= Beginning of Section =
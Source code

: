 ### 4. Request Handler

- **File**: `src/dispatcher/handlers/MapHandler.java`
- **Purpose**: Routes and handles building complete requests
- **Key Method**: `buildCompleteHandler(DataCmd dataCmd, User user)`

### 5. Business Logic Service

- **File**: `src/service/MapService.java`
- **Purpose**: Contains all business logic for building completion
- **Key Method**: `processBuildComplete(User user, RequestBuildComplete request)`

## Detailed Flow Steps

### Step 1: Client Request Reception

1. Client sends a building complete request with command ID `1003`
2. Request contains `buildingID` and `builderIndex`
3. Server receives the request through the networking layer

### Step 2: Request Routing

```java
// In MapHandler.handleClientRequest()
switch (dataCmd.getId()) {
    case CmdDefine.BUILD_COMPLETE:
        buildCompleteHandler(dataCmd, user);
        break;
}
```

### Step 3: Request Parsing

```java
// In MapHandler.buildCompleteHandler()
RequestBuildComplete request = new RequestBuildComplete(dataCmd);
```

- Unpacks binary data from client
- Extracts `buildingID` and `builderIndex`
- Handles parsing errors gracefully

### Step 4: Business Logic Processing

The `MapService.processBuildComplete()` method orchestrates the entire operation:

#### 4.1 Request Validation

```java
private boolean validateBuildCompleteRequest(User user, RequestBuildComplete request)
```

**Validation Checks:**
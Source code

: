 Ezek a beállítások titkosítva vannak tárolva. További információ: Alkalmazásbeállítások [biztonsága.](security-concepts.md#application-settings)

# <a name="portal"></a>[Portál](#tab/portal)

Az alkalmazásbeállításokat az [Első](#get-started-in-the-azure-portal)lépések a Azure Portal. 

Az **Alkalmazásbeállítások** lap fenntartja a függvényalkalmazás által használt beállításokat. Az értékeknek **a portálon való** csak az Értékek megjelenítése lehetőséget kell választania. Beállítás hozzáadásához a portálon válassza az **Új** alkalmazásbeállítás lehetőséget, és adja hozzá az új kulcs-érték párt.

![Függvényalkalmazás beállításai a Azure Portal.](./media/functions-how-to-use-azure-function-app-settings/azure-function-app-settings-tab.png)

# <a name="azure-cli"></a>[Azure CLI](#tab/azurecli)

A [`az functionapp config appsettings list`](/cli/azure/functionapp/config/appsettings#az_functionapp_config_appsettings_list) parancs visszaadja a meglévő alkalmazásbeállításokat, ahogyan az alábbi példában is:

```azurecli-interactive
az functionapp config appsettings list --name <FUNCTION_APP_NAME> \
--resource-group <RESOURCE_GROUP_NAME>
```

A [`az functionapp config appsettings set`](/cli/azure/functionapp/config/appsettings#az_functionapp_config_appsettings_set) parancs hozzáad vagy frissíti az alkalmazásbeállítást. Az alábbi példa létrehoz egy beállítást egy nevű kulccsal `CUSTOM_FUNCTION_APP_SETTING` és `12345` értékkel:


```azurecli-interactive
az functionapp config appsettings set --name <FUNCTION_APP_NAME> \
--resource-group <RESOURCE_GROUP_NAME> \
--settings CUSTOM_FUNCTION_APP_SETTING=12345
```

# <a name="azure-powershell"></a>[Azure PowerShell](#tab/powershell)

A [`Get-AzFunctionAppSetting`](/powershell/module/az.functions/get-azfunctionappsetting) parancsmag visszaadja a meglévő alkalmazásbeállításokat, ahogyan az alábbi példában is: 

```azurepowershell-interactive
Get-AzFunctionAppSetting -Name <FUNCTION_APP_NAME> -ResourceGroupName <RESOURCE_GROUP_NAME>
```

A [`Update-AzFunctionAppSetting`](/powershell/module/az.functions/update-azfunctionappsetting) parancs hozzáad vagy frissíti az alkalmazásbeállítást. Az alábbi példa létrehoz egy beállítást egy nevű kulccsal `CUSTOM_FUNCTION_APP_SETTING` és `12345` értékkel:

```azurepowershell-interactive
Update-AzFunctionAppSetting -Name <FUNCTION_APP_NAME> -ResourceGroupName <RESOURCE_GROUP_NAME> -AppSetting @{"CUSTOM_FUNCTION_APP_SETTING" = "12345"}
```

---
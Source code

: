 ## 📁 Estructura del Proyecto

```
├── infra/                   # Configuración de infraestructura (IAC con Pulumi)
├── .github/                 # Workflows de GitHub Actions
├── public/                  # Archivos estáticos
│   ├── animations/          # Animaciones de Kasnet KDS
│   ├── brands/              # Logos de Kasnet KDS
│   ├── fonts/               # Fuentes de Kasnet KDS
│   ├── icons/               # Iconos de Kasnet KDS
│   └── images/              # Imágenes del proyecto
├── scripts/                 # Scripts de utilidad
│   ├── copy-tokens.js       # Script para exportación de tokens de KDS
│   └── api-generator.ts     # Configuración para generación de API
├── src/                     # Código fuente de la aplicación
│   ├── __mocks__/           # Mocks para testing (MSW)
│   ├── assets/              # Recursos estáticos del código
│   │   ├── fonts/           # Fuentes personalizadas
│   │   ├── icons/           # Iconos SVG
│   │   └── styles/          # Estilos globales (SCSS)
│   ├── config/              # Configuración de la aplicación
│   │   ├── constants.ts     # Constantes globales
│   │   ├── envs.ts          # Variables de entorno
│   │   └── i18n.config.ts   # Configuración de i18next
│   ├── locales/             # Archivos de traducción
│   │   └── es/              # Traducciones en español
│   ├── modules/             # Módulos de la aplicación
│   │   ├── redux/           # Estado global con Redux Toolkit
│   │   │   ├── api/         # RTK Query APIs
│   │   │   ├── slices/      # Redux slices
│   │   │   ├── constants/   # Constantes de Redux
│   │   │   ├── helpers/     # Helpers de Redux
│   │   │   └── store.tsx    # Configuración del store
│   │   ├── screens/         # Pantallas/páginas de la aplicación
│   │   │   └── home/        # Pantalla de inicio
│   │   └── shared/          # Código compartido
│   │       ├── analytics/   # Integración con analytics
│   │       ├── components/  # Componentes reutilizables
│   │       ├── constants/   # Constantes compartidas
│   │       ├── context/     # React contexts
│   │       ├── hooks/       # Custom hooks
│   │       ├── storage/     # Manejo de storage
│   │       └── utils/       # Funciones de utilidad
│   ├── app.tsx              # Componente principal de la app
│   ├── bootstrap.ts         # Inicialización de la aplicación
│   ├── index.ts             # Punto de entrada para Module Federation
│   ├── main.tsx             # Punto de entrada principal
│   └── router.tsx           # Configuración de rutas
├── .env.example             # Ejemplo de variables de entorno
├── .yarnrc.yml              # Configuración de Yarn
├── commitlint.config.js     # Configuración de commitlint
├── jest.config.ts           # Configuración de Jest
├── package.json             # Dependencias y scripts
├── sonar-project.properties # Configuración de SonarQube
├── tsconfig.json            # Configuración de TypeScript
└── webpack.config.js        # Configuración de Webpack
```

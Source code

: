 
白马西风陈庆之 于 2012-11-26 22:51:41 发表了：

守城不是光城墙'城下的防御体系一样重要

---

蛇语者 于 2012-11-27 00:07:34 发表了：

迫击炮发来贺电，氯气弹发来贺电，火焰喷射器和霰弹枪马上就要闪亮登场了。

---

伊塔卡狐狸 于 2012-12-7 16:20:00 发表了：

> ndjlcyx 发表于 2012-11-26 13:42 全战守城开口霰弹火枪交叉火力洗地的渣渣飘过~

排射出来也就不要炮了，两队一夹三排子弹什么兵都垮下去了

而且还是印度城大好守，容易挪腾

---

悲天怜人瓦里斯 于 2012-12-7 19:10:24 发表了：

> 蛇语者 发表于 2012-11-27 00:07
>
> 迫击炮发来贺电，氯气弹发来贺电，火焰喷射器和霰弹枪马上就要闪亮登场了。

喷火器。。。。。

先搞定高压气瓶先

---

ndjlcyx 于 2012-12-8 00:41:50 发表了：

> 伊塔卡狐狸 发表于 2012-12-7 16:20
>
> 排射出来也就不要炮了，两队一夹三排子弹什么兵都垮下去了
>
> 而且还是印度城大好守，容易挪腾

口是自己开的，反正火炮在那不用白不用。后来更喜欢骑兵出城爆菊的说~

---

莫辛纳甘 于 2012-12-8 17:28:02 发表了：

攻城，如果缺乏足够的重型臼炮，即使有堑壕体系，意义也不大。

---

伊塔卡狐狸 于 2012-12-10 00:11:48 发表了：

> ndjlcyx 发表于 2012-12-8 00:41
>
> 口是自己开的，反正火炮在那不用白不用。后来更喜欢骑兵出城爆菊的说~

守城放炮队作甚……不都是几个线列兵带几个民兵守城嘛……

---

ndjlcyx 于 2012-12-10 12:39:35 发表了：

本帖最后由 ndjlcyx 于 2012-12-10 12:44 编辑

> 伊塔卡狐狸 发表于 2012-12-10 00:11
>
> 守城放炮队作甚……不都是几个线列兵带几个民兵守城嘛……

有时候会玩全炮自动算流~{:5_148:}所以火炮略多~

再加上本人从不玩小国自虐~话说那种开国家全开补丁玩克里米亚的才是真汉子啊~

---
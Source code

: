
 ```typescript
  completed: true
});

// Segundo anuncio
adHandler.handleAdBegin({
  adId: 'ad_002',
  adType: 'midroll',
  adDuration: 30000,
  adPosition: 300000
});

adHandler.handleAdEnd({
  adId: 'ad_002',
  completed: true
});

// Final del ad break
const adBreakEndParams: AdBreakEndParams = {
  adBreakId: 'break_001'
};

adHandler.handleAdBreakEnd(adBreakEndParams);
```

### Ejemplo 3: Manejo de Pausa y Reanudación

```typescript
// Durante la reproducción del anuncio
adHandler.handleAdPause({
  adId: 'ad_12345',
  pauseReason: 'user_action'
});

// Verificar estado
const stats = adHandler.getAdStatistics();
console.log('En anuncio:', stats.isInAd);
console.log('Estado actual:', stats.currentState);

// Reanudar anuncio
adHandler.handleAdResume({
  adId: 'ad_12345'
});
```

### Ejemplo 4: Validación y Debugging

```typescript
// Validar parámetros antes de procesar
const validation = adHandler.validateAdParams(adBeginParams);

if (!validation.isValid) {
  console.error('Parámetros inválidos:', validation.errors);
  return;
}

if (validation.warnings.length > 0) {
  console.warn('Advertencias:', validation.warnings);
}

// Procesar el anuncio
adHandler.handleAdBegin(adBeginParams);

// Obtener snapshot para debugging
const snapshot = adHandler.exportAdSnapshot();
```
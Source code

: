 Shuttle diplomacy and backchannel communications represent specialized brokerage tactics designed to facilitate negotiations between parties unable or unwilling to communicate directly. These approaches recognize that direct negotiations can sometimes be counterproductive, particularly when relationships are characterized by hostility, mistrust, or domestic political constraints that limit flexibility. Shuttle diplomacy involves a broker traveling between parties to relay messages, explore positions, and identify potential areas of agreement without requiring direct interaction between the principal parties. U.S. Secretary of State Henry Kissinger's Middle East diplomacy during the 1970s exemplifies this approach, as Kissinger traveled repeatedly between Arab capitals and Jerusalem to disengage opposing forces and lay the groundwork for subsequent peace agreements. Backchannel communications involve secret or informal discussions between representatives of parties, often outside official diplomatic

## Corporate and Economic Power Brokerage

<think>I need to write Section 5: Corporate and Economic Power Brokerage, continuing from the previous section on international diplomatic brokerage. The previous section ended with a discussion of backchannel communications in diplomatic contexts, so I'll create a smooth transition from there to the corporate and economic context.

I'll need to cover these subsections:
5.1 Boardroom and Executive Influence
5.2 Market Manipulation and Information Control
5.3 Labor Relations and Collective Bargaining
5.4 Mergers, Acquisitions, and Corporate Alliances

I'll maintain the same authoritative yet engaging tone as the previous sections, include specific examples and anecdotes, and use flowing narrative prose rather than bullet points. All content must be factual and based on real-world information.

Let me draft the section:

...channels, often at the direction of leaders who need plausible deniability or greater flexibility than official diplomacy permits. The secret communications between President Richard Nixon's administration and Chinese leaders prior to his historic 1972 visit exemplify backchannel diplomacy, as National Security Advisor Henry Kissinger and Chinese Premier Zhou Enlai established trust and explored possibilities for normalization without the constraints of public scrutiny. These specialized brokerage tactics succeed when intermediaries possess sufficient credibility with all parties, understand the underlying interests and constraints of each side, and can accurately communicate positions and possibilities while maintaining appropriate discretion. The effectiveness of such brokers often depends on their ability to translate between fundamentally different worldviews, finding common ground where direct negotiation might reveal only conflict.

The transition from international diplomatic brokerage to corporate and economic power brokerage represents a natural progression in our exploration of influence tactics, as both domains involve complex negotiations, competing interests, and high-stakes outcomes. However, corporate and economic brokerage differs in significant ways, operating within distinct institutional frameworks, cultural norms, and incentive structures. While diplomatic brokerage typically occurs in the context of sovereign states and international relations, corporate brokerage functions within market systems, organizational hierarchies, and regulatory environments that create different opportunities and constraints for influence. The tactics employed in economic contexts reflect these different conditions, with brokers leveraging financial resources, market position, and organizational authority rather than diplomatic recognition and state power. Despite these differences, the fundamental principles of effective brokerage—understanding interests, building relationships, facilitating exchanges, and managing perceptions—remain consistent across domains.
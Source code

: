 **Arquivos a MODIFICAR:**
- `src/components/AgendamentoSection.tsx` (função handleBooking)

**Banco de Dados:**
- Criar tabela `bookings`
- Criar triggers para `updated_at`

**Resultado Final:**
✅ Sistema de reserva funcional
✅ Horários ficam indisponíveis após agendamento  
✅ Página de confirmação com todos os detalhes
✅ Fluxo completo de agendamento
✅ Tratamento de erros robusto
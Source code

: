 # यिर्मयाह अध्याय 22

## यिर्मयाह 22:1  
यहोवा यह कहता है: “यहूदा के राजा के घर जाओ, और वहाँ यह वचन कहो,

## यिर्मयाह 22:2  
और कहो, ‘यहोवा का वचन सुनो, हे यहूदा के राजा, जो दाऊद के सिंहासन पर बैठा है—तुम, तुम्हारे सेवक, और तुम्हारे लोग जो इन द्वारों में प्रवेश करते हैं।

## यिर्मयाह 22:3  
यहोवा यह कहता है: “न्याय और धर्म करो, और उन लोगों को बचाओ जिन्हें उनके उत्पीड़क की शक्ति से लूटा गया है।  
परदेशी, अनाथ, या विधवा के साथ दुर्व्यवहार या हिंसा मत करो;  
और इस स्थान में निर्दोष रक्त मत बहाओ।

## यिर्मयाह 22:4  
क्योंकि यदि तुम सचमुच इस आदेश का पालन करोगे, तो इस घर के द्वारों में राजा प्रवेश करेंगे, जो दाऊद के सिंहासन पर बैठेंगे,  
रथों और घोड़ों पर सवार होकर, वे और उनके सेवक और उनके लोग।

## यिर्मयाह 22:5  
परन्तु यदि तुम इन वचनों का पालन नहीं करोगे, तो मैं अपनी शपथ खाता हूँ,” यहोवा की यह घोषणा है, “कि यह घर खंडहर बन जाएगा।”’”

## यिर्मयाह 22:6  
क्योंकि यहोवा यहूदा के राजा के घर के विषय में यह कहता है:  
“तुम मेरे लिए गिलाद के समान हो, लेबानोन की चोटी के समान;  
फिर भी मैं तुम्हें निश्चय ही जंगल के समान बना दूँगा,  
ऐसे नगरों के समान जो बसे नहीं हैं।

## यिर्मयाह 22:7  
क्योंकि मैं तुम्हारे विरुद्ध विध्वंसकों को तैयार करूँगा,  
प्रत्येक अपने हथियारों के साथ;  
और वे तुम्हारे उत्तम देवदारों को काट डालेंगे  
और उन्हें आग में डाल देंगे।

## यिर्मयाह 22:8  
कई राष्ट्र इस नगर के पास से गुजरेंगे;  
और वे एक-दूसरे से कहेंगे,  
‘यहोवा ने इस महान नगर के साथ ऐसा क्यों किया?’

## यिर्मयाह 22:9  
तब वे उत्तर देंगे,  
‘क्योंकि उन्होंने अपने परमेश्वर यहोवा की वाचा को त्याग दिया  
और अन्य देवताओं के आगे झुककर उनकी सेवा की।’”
= End of Section =
REQUIREMENT: Filter the entries by the string "alkalmazásbeállítást" and copy each matching line.

SOLUTION:
A [`az functionapp config appsettings set`](/cli/azure/functionapp/config/appsettings#az_functionapp_config_appsettings_set) parancs hozzáad vagy frissíti az alkalmazásbeállítást. Az alábbi példa létrehoz egy beállítást egy nevű kulccsal `CUSTOM_FUNCTION_APP_SETTING` és `12345` értékkel:
A [`Update-AzFunctionAppSetting`](/powershell/module/az.functions/update-azfunctionappsetting) parancs hozzáad vagy frissíti az alkalmazásbeállítást. Az alábbi példa létrehoz egy beállítást egy nevű kulccsal `CUSTOM_FUNCTION_APP_SETTING` és `12345` értékkel:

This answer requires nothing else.